- _Task to carry out_: Go through the entries below and return every line that contains "temps".

- _Collected data_:
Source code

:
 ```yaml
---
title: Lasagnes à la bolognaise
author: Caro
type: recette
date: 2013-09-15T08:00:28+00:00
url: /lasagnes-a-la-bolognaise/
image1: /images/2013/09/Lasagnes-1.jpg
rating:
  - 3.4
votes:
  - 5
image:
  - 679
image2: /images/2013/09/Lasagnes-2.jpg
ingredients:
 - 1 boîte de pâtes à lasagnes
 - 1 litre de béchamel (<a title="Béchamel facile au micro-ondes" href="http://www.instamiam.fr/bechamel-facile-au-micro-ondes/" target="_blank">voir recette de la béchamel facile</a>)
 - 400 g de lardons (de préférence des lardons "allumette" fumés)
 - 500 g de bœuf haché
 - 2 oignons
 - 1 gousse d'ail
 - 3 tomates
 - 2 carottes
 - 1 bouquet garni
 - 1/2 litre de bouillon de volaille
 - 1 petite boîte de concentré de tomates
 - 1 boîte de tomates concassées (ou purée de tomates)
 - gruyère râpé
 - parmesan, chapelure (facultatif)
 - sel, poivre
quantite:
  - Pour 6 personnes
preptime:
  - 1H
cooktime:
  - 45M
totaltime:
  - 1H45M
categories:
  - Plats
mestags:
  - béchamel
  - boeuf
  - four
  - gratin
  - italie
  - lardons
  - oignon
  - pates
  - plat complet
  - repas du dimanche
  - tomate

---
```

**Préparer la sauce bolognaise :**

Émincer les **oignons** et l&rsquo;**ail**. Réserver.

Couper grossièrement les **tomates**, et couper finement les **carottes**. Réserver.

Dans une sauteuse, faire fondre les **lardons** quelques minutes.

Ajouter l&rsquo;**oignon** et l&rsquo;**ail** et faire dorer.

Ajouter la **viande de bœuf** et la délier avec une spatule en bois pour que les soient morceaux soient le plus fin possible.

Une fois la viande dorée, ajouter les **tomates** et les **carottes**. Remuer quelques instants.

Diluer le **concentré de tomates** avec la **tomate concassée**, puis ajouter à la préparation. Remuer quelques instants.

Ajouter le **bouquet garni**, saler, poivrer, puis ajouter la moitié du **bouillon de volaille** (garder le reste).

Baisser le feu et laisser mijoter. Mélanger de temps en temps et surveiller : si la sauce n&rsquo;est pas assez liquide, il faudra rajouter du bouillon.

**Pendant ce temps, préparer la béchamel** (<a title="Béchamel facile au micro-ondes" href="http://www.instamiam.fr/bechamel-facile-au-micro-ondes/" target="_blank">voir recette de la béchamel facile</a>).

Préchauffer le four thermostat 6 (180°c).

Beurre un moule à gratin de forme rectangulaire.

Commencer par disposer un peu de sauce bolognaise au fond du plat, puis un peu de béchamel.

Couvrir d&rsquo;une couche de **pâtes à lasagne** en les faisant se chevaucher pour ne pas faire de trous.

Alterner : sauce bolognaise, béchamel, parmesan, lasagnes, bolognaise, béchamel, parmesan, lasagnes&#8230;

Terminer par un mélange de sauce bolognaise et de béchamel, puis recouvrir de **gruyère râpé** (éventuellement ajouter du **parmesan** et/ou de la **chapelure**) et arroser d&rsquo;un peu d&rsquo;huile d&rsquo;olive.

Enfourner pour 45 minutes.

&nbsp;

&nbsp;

- _Task response_:
Baisser le feu et laisser mijoter. Mélanger de temps en temps et surveiller : si la sauce n&rsquo;est pas assez liquide, il faudra rajouter du bouillon.
**Pendant ce temps, préparer la béchamel** (<a title="Béchamel facile au micro-ondes" href="http://www.instamiam.fr/bechamel-facile-au-micro-ondes/" target="_blank">voir recette de la béchamel facile</a>).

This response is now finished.